Scholars, librarians, archivists, publishers and research funders met last week to discuss how to bring about change in scholarly communication given the influence of new technologies. Martin Fenner kicks off a series of posts we have over the next week on the event by discussing how scholarly innovation is currently approached and what should be reconsidered to build a more sustainable scientific infrastructure.
The Beyond the PDF Conference took place last week in Amsterdam. Unfortunately I was unable to attend in person this time (I took part in the first Beyond the PDF in January 2011), but I watched the livestream of the Business Case panel discussion. How to pay for the development of new scientific infrastructure and tools is something that I think a lot about having moved away from academia to become a developer of scientific software last year. I would assume three things:
- there are a lot of great ideas out there to improve scholarly communication
- there is enough money out there to pay for improvements in scholarly communication
- we are frustrated because progress is much slower than we anticipate
If we have enough great ideas and enough money, but don’t see the results we expect, something must be going wrong. A simple answer would be that it is different people and organizations that have the ideas from those that have the money, but I don’t think that this is the reason. My suspicion is that there is a deeper problem, and that the approach we take to scholarly innovation is broken. Below is how innovation is approached by the major players:
- individual scientists and/or software developers come up with great ideas, but don’t get past the prototype stage because of limited resources
- academic tools and infrastructure are built as part of a funded project (anywhere from 6 months to a few years), but there are no resources to turn this into a service that is persistent beyond the project
- publishers and large academic institutions have the resources to build these tools. They are often less innovative because of their size
- funders pay for projects (see above), but rarely for infrastructure, and they rarely get involved in innovative projects themselves
- commercial organizations can quickly bring great ideas to market (in particular small startups), but it is often unclear how their services are paid for in the long run
At the end of the day it seems that we have a lot of great ideas, but many of them never reach critical mass, and an even smaller number has long-term sustainability. I can think of a number of great projects that have never gained traction, and of a number of great tools and services where I have no idea how their development and service is paid for. The idea to get to a large number of users no matter what it costs, and figure out the business plan later is popular with internet startups, but dangerous when we care about tools we want to still use two years from now. Two projects that are not specific to science, but are important for science and have made this work are Wikipedia and Github. From the long list of tools for scientists I would not pick Mendeley or figshare (both great services, but still in search of sustainability), but ArXiV and Papers.
It also doesn’t help that most scientists are a conservative bunch when it comes to technology, and that the scientific market is fairly small compared to the overall number of users. Another big challenge is to innovate in an open environment, i.e. to make the innovation available to as many people as possible without barriers of access. Some of my personal conclusions from all this are the following:
- we should acknowledge that we have an innovation problem, and it is not simply solved by getting more money
- we have a collaboration problem, too many people are doing similar things without talking to each other and working together
- scientific infrastructure and tools cost money. We need the right people to pay (ideally not the individual researcher), fair prices and intelligent business models
- funders should reconsider how they pay for scientific infrastructure, as the project-based approach is broken
- large organizations (commercial, non-commercial and academic) should think about their approach to innovation, in particular how they support innovation outside of their organization
[An overview of the outcomes of the conference can be found here. A Storify of the tweets surrounding the event can be found here. Video from the session will be made available shortly here]
This was originally published on Martin’s blog Gobbledygook and is reposted with permission.
Note: This article gives the views of the author, and not the position of the Impact of Social Science blog, nor of the London School of Economics.
Martin Fenner works as a medical doctor and cancer researcher at the Hannover Medical School Cancer Center in Germany. He writes about how the internet is changing scholarly communication. He is one of the organizers of the Science Online London conference and is member of the ORCID board of directors. He believes that open standards that enable collaboration between people and software tools will make the internet a friendlier and more productive place for science and scientists. Martin can be found on Twitter as @mfenner.
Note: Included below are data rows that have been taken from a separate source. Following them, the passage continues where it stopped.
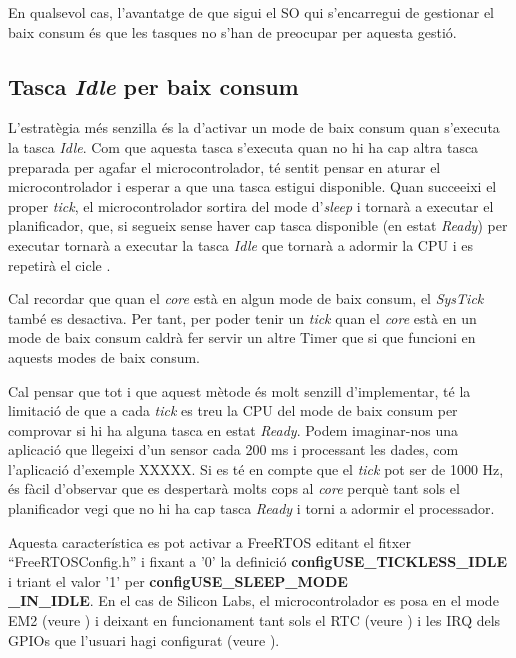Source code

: En qualsevol cas, l'avantatge de que sigui el SO qui s'encarregui de gestionar el baix consum és que les tasques no s'han de preocupar per aquesta gestió.

\subsection{Tasca {\em Idle} per baix consum}
\label{sub:idlelowpower}
L'estratègia més senzilla és la d'activar un mode de baix consum quan s'executa la tasca {\em Idle}. Com que aquesta tasca s'executa quan no hi ha cap altra tasca preparada per agafar el microcontrolador, té sentit pensar en aturar el microcontrolador i esperar a que una tasca estigui disponible. Quan succeeixi el proper {\em tick}, el microcontrolador sortira del mode d'{\em sleep} i tornarà a executar el planificador, que, si segueix sense haver cap tasca disponible (en estat {\em Ready}) per executar tornarà a executar la tasca {\em Idle} que tornarà a adormir la CPU i es repetirà el cicle \cite{FreeRTOSLP}.

\begin{remark}
Cal recordar que quan el {\em core} està en algun mode de baix consum, el {\em SysTick} també es desactiva. Per tant, per poder tenir un {\em tick} quan el {\em core} està en un mode de baix consum caldrà fer servir un altre Timer que si que funcioni en aquests modes de baix consum.
\end{remark}

Cal pensar que tot i que aquest mètode és molt senzill d'implementar, té la limitació de que a cada {\em tick} es treu la CPU del mode de baix consum per comprovar si hi ha alguna tasca en estat {\em Ready}. Podem imaginar-nos una aplicació que llegeixi d'un sensor cada 200 ms i processant les dades, com l'aplicació d'exemple XXXXX. Si es té en compte que el {\em tick} pot ser de 1000 Hz, és fàcil d'observar que es despertarà molts cops al {\em core} perquè tant sols el planificador vegi que no hi ha cap tasca {\em Ready} i torni a adormir el processador.

Aquesta característica es pot activar a FreeRTOS editant el fitxer ``FreeRTOSConfig.h'' i fixant a '0' la definició {\bf configUSE{\_}TICKLESS{\_}IDLE} i triant el valor '1' per {\bf configUSE\_SLEEP\_MODE\\\_IN\_IDLE}. En el cas de Silicon Labs, el microcontrolador es posa en el mode EM2 (veure ) i deixant en funcionament tant sols el RTC (veure ) i les \gls{IRQ} dels GPIOs que l'usuari hagi configurat (veure ).

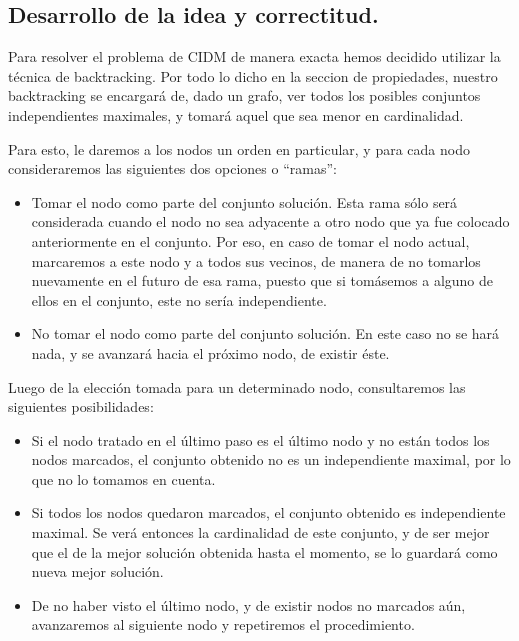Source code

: \subsection{Desarrollo de la idea y correctitud.}

\vspace*{0.3cm}

Para resolver el problema de CIDM de manera exacta hemos decidido utilizar la técnica de backtracking. Por todo lo dicho en la seccion de propiedades, nuestro backtracking se encargará de, dado un grafo, ver todos los posibles conjuntos independientes maximales, y tomará aquel que sea menor en cardinalidad. 

Para esto, le daremos a los nodos un orden en particular, y para cada nodo consideraremos las siguientes dos opciones o ``ramas'':

\begin{itemize}
	\item Tomar el nodo como parte del conjunto solución. Esta rama sólo será considerada cuando el nodo no sea adyacente a otro nodo que ya fue colocado anteriormente en el conjunto.  Por eso, en caso de tomar el nodo actual, marcaremos a este nodo y a todos sus vecinos, de manera de no tomarlos nuevamente en el futuro de esa rama, puesto que si tomásemos a alguno de ellos en el conjunto, este no sería independiente. 
	\item No tomar el nodo como parte del conjunto solución.  En este caso no se hará nada, y se avanzará hacia el próximo nodo, de existir éste.
\end{itemize}

Luego de la elección tomada para un determinado nodo, consultaremos las siguientes posibilidades:

\begin{itemize}
	\item Si el nodo tratado en el último paso es el último nodo y no están todos los nodos marcados, el conjunto obtenido no es un independiente maximal, por lo que no lo tomamos en cuenta.
	\item Si todos los nodos quedaron marcados, el conjunto obtenido es independiente maximal.  Se verá entonces la cardinalidad de este conjunto, y de ser mejor que el de la mejor solución obtenida hasta el momento, se lo guardará como nueva mejor solución.
	\item De no haber visto el último nodo, y de existir nodos no marcados aún, avanzaremos al siguiente nodo y repetiremos el procedimiento.
\end{itemize}

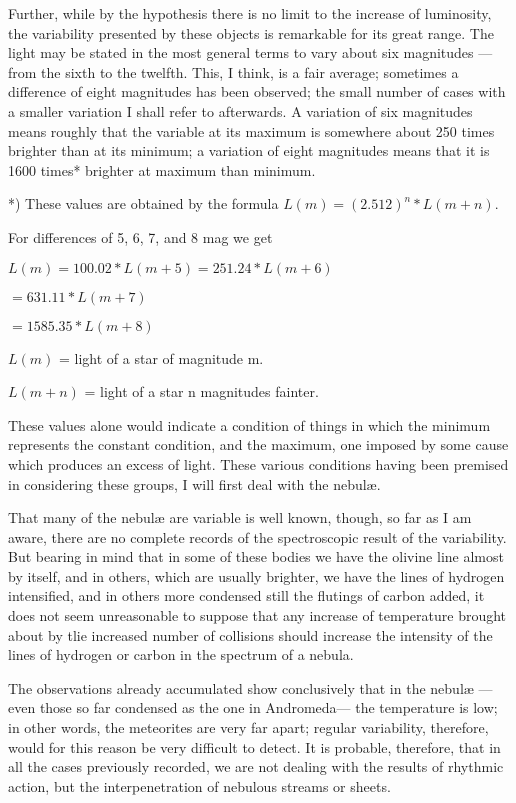 \documentclass[a4paper, 12pt, oneside, polutonikogreek, english]{article}
\begin{document}
Further, while by the hypothesis there is no limit to the increase of luminosity, the variability presented by these objects is remarkable for its great range. The light may be stated in the most general terms to vary about six magnitudes --- from the sixth to the twelfth. This, I think, is a fair average; sometimes a difference of eight magnitudes has been observed; the small number of cases with a smaller variation I shall refer to afterwards. A variation of six magnitudes means roughly that the variable at its maximum is somewhere about 250 times brighter than at its minimum; a variation of eight magnitudes means that it is 1600 times* brighter at maximum than minimum.

*) These values are obtained by the formula $L(m) = (2.512)^n * L(m+n)$.

For differences of 5, 6, 7, and 8 mag we get

$L(m) = 100.02 * L(m+5) = 251.24 * L(m+6)$

$= 631.11 * L(m+7)$

$= 1585.35 * L(m+8)$

$L(m)$ = light of a star of magnitude m.

$L(m+n)$ = light of a star n magnitudes fainter.

These values alone would indicate a condition of things in which the minimum represents the constant condition, and the maximum, one imposed by some cause which produces an excess of light. These various conditions having been premised in considering these groups, I will first deal with the nebulæ.

That many of the nebulæ are variable is well known, though, so far as I am aware, there are no complete records of the spectroscopic result of the variability. But bearing in mind that in some of these bodies we have the olivine line almost by itself, and in others, which are usually brighter, we have the lines of hydrogen intensified, and in others more condensed still the flutings of carbon added, it does not seem unreasonable to suppose that any increase of temperature brought about by tlie increased number of collisions should increase the intensity of the lines of hydrogen or carbon in the spectrum of a nebula.

The observations already accumulated show conclusively that in the nebulæ --- even those so far condensed as the one in Andromeda--- the temperature is low; in other words, the meteorites are very far apart; regular variability, therefore, would for this reason be very difficult to detect. It is probable, therefore, that in all the cases previously recorded, we are not dealing with the results of rhythmic action, but the interpenetration of nebulous streams or sheets.
\end{document}
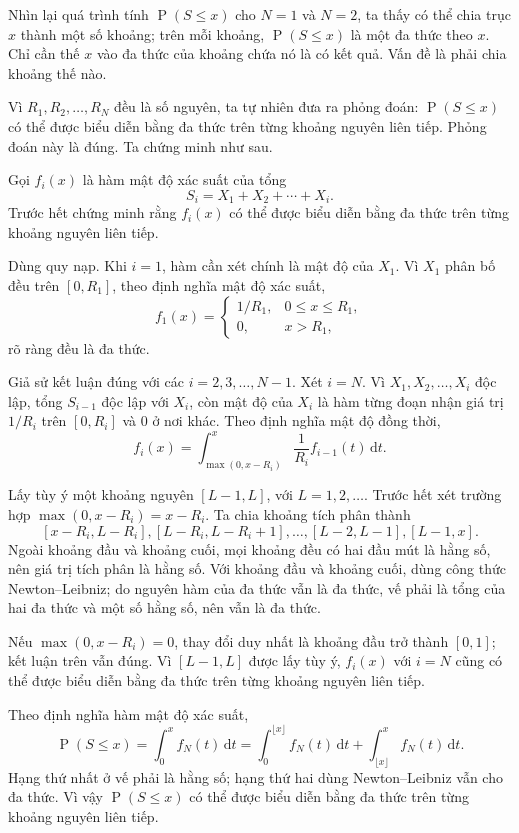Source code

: \documentclass[11pt]{article}
\newcommand{\Prob}{\operatorname{P}}
\newcommand{\dd}{\,\mathrm{d}}
\begin{document}
Nhìn lại quá trình tính \(\Prob(S\le x)\) cho \(N=1\) và \(N=2\), ta thấy có
thể chia trục \(x\) thành một số khoảng; trên mỗi khoảng, \(\Prob(S\le x)\) là
một đa thức theo \(x\). Chỉ cần thế \(x\) vào đa thức của khoảng chứa nó là có
kết quả. Vấn đề là phải chia khoảng thế nào.

Vì \(R_1,R_2,\ldots,R_N\) đều là số nguyên, ta tự nhiên đưa ra phỏng đoán:
\(\Prob(S\le x)\) có thể được biểu diễn bằng đa thức trên từng khoảng nguyên
liên tiếp. Phỏng đoán này là đúng. Ta chứng minh như sau.

Gọi \(f_i(x)\) là hàm mật độ xác suất của tổng
\[
  S_i=X_1+X_2+\cdots+X_i.
\]
Trước hết chứng minh rằng \(f_i(x)\) có thể được biểu diễn bằng đa thức trên
từng khoảng nguyên liên tiếp.

Dùng quy nạp. Khi \(i=1\), hàm cần xét chính là mật độ của \(X_1\). Vì \(X_1\)
phân bố đều trên \([0,R_1]\), theo định nghĩa mật độ xác suất,
\[
  f_1(x)=
  \begin{cases}
    1/R_1, & 0\le x\le R_1,\\
    0, & x>R_1,
  \end{cases}
\]
rõ ràng đều là đa thức.

Giả sử kết luận đúng với các \(i=2,3,\ldots,N-1\). Xét \(i=N\). Vì
\(X_1,X_2,\ldots,X_i\) độc lập, tổng \(S_{i-1}\) độc lập với \(X_i\), còn mật
độ của \(X_i\) là hàm từng đoạn nhận giá trị \(1/R_i\) trên \([0,R_i]\) và
\(0\) ở nơi khác. Theo định nghĩa mật độ đồng thời,
\[
  f_i(x)
  =
  \int_{\max(0,x-R_i)}^{x}
  \frac1{R_i}f_{i-1}(t)\dd t.
\]

Lấy tùy ý một khoảng nguyên \([L-1,L]\), với \(L=1,2,\ldots\). Trước hết xét
trường hợp \(\max(0,x-R_i)=x-R_i\). Ta chia khoảng tích phân thành
\[
  [x-R_i,L-R_i], [L-R_i,L-R_i+1],\ldots,[L-2,L-1],[L-1,x].
\]
Ngoài khoảng đầu và khoảng cuối, mọi khoảng đều có hai đầu mút là hằng số, nên
giá trị tích phân là hằng số. Với khoảng đầu và khoảng cuối, dùng công thức
Newton--Leibniz; do nguyên hàm của đa thức vẫn là đa thức, vế phải là tổng của
hai đa thức và một số hằng số, nên vẫn là đa thức.

Nếu \(\max(0,x-R_i)=0\), thay đổi duy nhất là khoảng đầu trở thành \([0,1]\);
kết luận trên vẫn đúng. Vì \([L-1,L]\) được lấy tùy ý, \(f_i(x)\) với \(i=N\)
cũng có thể được biểu diễn bằng đa thức trên từng khoảng nguyên liên tiếp.

Theo định nghĩa hàm mật độ xác suất,
\[
  \Prob(S\le x)
  =
  \int_0^x f_N(t)\dd t
  =
  \int_0^{\lfloor x\rfloor}f_N(t)\dd t
  +
  \int_{\lfloor x\rfloor}^{x}f_N(t)\dd t.
\]
Hạng thứ nhất ở vế phải là hằng số; hạng thứ hai dùng Newton--Leibniz vẫn cho
đa thức. Vì vậy \(\Prob(S\le x)\) có thể được biểu diễn bằng đa thức trên từng
khoảng nguyên liên tiếp.
\end{document}
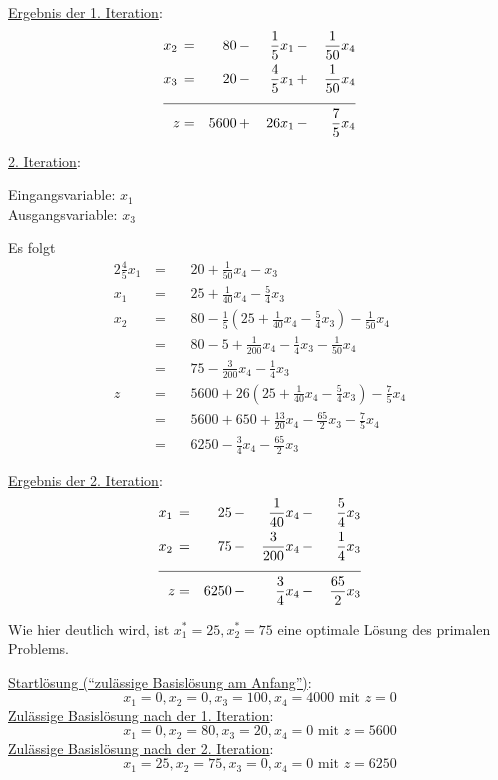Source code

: \documentclass[10pt,a4paper,oneside,ngerman,numbers=noenddot]{scrartcl}
\begin{document}
			\underline{Ergebnis der 1. Iteration}:
			\begin{alignat*}{4}
				x_{2} \,&=&\, 80 \,&-&\, \frac{1}{5}x_{1} \,&-&\, \frac{1}{50}x_{4} \\
				x_{3} \,&=&\, 20 \,&-&\, \frac{4}{5}x_{1} \,&+&\, \frac{1}{50}x_{4} \\ \cline{1 - 7}
				z &=& 5600 \,&+&\, 26x_{1} \,&-&\, \frac{7}{5}x_{4}
			\end{alignat*}
			
			\underline{2. Iteration}:
		
			Eingangsvariable: $x_{1}$\\
			Ausgangsvariable: $x_{3}$
		
			Es folgt
			\begin{alignat*}{2}
				\frac{4}{5}x_{1} \,&=&&\, 20 +  \frac{1}{50}x_{4} - x_{3} \\
				x_{1} \,&=&&\, 25 + \frac{1}{40}x_{4} - \frac{5}{4}x_{3} \\
				x_{2} \,&=&&\, 80 - \frac{1}{5}\left(25 + \frac{1}{40}x_{4} - \frac{5}{4}x_{3}\right) - \frac{1}{50}x_{4} \\
				&=&&\, 80 - 5 + \frac{1}{200}x_{4} - \frac{1}{4}x_{3} - \frac{1}{50}x_{4} \\
				&=&&\, 75 - \frac{3}{200}x_{4} - \frac{1}{4}x_{3} \\
				z \,&=&&\, 5600 + 26\left(25 + \frac{1}{40}x_{4} - \frac{5}{4}x_{3}\right) - \frac{7}{5}x_{4} \\
				&=&&\, 5600 + 650 + \frac{13}{20}x_{4} - \frac{65}{2}x_{3} - \frac{7}{5}x_{4} \\
				&=&&\, 6250 - \frac{3}{4}x_{4} - \frac{65}{2}x_{3}
			\end{alignat*}
		
			\underline{Ergebnis der 2. Iteration}:
			\begin{alignat*}{4}
				x_{1} \,&=&\, 25 \,&-&\, \frac{1}{40}x_{4} \,&-&\, \frac{5}{4}x_{3} \\
				x_{2} \,&=&\, 75 \,&-&\, \frac{3}{200}x_{4} \,&-&\, \frac{1}{4}x_{3} \\ \cline{1 - 7}
				z &=& 6250 \,&-&\, \frac{3}{4}x_{4} \,&-&\, \frac{65}{2}x_{3}
			\end{alignat*}
			
			Wie hier deutlich wird, ist $x_{1}^{*} = 25, x_{2}^{*} = 75$ eine optimale Lösung des primalen Problems.
			
			\underline{Startlösung ("`zulässige Basislösung am Anfang"')}:
			\[
				x_{1} = 0, x_{2} = 0, x_{3} = 100, x_{4} = 4000 \text{ mit } z = 0
			\]
			\underline{Zulässige Basislösung nach der 1. Iteration}:
			\[
				x_{1} = 0, x_{2} = 80, x_{3} = 20, x_{4} = 0 \text{ mit } z = 5600
			\]
			\underline{Zulässige Basislösung nach der 2. Iteration}:
			\[
				x_{1} = 25, x_{2} = 75, x_{3} = 0, x_{4} = 0 \text{ mit } z = 6250
			\]
			
\end{document}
Thank you for the post, Martin. It is quite clear that the funding model for transitioning scholarship into the digital age is inefficient at best and completely broken at worst. We look to the funders to provide leadership and coordination, while the funders (as was clear in the evaluation session at BtPDF2) look right back at the researchers and institutions. But the model established for researchers and institutions is not a cooperative one. Unlike materials and pharmaceuticals, it’s not clear what the commercialization prospects and pipelines are for many of these tools, particularly as the one industry that might step up (Publishing) perhaps has little vested interest in changing the current system. New start ups might, but if the researchers only value articles and impact factor (also in the evaluation session), then it is hard to get them accepted. So we end up with thousands of partially realized and resource-starved tools and approaches. Which then get criticized in grant renewals. Which then leads to the next tool and next approach. And so it goes.